Service (for metrics scraping)

apiVersion: v1
kind: Service
metadata:
  name: pg-tide-relay
  labels:
    app: pg-tide-relay
spec:
  selector:
    app: pg-tide-relay
  ports:
    - port: 9090
      targetPort: 9090
      name: metrics

CloudNativePG integration

If you use CloudNativePG, deploy the relay as a sidecar alongside your PostgreSQL pods. The relay connects to localhost:5432 via the CNPG-generated app secret:

spec:
  sidecars:
    - name: pg-tide-relay
      image: ghcr.io/trickle-labs/pg-tide:0.1.0
      env:
        - name: PG_TIDE_POSTGRES_URL
          valueFrom:
            secretKeyRef:
              name: my-cluster-app
              key: uri

See CloudNativePG Integration for the complete setup.

Helm chart

The project includes a Helm chart at examples/helm/pg-tide/:

helm install pg-tide-relay ./examples/helm/pg-tide \
  --set relay.postgresUrl="postgres://..." \
  --set relay.groupId="production" \
  --set relay.replicas=2

High Availability

Running multiple relay instances with the same relay_group_id provides automatic failover:

# Instance A — acquires locks for pipelines 1, 3, 5
pg-tide --relay-group-id production --postgres-url ...

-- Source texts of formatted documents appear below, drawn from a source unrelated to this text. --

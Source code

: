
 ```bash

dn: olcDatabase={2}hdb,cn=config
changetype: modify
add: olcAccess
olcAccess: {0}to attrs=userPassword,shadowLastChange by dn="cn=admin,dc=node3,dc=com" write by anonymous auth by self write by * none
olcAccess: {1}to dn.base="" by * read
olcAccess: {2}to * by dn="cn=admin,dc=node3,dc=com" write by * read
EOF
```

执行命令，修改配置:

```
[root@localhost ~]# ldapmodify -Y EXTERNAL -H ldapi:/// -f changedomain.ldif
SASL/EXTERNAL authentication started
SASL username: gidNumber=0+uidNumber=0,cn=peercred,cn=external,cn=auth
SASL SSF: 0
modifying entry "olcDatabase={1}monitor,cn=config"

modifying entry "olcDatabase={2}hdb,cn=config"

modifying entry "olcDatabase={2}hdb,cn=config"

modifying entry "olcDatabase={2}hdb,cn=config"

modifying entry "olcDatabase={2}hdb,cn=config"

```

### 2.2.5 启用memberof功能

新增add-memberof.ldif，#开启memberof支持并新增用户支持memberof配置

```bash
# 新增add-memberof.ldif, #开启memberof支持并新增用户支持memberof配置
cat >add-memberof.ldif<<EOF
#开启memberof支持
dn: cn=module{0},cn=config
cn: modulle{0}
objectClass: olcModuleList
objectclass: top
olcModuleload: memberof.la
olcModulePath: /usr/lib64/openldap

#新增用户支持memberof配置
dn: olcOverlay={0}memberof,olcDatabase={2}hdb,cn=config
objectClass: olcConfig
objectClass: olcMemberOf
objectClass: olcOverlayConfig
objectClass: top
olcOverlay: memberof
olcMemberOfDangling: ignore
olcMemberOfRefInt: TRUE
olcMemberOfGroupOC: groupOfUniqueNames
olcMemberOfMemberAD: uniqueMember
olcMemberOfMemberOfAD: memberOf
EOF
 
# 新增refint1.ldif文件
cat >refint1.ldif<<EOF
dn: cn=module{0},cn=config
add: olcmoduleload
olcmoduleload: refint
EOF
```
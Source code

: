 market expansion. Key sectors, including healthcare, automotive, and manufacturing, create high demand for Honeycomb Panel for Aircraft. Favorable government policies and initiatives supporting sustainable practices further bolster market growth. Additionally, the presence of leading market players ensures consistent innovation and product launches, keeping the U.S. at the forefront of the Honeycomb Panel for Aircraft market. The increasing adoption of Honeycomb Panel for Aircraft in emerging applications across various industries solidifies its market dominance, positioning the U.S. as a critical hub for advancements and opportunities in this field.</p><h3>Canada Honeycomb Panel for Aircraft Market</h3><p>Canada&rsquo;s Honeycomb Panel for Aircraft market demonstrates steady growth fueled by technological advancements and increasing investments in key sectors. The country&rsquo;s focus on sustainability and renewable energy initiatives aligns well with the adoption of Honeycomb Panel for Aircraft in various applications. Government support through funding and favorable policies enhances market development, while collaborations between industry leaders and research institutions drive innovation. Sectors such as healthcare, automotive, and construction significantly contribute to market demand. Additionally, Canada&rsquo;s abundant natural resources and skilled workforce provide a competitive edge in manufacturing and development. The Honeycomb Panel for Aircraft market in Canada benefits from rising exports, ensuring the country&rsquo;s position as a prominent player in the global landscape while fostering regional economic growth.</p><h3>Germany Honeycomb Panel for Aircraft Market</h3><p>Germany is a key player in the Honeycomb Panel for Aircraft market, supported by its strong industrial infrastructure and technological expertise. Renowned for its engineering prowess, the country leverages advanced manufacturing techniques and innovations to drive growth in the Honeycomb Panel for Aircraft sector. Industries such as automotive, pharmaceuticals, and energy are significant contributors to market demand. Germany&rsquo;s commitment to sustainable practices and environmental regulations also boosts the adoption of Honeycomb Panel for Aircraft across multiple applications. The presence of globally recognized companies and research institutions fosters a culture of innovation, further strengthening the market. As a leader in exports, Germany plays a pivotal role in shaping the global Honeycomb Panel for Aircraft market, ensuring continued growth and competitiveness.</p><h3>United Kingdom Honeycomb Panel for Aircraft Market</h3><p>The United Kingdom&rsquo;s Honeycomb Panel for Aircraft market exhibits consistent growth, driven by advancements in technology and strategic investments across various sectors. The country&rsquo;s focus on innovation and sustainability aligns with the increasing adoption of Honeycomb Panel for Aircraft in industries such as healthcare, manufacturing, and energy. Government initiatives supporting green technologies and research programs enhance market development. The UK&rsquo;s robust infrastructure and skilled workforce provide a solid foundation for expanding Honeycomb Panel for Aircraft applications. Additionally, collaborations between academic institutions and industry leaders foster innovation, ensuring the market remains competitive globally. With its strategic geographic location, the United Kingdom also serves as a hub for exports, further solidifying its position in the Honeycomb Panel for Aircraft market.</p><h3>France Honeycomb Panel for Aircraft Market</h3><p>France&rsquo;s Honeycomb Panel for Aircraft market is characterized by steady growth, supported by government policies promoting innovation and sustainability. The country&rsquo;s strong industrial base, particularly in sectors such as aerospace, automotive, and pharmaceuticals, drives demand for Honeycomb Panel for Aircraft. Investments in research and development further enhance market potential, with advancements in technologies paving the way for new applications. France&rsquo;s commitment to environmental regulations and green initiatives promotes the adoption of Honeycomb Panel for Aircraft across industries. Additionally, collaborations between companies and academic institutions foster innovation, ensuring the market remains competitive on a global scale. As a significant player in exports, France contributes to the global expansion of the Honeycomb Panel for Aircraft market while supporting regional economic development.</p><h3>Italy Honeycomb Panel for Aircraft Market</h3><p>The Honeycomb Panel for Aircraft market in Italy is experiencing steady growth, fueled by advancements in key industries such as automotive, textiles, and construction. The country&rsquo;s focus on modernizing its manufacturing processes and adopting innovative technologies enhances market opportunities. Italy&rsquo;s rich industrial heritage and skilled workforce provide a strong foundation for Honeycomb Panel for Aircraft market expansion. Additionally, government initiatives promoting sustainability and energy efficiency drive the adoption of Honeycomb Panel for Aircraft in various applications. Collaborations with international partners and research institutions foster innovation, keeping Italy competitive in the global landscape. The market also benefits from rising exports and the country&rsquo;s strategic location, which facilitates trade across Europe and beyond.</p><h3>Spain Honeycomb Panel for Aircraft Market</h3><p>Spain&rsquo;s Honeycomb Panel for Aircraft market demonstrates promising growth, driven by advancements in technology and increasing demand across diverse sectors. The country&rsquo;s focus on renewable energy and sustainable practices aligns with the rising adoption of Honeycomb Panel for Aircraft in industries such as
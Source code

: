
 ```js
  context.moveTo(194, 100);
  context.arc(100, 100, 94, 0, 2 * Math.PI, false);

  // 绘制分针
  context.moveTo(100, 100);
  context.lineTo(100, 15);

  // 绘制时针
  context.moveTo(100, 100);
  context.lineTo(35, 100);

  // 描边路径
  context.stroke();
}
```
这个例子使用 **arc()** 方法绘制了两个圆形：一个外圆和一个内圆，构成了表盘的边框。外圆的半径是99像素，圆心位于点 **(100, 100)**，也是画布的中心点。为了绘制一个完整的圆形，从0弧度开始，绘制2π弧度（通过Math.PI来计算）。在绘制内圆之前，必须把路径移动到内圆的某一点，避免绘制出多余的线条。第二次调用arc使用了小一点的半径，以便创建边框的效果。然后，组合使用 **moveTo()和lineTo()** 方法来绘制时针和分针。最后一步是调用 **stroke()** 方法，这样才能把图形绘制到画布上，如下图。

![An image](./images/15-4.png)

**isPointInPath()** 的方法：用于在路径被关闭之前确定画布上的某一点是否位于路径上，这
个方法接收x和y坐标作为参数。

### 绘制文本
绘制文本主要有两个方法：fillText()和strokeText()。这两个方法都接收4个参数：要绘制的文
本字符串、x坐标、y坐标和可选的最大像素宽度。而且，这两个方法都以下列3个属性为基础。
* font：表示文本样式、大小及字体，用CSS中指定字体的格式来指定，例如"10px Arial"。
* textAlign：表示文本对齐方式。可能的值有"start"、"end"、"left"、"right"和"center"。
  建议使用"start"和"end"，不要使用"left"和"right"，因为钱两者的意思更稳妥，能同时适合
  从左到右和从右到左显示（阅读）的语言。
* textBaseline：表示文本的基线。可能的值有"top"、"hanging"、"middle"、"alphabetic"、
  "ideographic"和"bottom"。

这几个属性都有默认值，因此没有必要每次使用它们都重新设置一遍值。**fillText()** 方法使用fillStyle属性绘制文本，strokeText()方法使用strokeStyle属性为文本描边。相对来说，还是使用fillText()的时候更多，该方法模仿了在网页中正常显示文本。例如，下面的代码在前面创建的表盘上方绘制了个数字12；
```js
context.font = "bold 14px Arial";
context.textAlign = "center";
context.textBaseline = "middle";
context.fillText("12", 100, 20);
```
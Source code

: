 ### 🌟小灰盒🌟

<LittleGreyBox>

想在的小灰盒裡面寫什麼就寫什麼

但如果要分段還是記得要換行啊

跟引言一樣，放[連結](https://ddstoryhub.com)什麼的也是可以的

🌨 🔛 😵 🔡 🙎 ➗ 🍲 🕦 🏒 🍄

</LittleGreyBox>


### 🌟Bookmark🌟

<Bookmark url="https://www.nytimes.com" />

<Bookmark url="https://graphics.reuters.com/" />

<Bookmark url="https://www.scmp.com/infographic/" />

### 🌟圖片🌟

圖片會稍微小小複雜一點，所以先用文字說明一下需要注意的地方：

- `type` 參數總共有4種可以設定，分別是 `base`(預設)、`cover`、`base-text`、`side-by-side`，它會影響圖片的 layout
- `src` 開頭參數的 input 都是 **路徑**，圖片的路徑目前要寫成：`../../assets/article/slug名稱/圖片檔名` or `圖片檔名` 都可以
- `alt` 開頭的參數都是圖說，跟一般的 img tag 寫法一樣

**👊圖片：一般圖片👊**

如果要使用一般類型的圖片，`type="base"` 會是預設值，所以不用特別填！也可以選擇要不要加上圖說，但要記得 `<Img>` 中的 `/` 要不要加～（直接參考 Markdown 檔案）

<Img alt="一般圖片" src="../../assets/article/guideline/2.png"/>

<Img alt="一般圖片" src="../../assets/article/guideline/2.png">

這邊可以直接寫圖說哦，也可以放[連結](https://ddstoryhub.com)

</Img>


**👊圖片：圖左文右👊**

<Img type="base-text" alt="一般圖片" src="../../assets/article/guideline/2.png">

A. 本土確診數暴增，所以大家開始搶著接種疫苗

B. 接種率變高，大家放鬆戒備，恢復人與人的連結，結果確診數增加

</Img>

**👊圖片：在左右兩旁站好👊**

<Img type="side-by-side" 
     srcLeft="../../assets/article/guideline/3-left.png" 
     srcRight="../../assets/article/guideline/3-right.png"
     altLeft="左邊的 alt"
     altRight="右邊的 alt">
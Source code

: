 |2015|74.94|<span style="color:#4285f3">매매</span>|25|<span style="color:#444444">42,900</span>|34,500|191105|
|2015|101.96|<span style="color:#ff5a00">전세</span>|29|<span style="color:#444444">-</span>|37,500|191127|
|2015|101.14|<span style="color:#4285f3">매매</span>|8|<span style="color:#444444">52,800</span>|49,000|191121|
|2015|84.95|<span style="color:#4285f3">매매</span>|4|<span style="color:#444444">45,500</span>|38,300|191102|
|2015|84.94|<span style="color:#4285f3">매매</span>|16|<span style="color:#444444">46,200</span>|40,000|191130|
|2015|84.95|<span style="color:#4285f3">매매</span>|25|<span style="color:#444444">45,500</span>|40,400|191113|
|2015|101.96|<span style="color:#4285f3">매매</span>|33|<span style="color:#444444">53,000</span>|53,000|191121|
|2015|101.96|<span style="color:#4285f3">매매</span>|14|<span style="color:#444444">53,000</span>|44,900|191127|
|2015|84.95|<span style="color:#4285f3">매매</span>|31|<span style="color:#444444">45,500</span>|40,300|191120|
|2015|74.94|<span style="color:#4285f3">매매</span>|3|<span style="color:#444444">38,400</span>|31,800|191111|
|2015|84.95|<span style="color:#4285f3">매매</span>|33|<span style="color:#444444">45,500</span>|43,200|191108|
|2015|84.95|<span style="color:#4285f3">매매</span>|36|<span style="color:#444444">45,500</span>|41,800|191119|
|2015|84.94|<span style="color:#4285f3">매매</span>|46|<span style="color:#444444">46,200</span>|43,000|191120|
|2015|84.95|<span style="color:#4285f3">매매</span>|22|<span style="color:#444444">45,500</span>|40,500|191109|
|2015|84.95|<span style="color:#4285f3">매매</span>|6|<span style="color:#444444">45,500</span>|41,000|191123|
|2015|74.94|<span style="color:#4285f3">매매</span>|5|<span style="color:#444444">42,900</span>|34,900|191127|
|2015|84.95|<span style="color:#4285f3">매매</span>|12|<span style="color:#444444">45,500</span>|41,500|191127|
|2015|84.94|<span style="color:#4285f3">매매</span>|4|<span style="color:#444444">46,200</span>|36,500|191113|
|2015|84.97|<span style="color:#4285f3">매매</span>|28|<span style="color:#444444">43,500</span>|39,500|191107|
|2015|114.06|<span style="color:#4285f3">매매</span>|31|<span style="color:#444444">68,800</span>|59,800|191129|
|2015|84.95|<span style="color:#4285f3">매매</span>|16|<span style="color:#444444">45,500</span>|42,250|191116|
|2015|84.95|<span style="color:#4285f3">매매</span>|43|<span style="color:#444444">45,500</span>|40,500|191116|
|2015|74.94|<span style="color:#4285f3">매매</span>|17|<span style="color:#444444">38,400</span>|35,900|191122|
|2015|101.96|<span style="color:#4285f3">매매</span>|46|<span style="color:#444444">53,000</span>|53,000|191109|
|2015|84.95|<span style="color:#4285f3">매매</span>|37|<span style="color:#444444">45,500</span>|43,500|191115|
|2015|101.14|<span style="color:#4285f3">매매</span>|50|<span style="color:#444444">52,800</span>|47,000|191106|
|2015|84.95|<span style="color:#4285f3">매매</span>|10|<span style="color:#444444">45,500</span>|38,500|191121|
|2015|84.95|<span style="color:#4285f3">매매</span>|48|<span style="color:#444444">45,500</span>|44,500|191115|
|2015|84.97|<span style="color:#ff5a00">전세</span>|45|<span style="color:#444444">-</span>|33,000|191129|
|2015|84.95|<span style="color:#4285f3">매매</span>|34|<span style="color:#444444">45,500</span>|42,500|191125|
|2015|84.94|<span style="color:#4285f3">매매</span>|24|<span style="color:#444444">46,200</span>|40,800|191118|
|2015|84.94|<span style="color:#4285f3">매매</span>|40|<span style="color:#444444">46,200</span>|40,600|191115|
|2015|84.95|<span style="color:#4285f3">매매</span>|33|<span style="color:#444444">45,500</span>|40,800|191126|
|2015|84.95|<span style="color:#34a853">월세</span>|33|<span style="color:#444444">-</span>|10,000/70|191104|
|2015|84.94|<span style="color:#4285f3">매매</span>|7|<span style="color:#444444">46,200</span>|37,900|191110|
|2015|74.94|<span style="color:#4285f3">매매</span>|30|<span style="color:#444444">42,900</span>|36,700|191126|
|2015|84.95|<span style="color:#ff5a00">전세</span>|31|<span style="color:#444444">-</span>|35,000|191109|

# Instance B — acquires locks for pipelines 2, 4, 6
pg-tide --relay-group-id production --postgres-url ...

# If Instance A crashes, Instance B acquires pipelines 1, 3, 5 within seconds

How it works:

  1. Each relay instance attempts to acquire a PostgreSQL advisory lock for each pipeline
  2. Only one instance can hold each lock — the lock owner processes that pipeline
  3. If the owner crashes, its PostgreSQL session ends, locks are released
  4. Other instances detect the released locks and acquire them on their next discovery cycle (every 30s by default, or immediately via LISTEN/NOTIFY)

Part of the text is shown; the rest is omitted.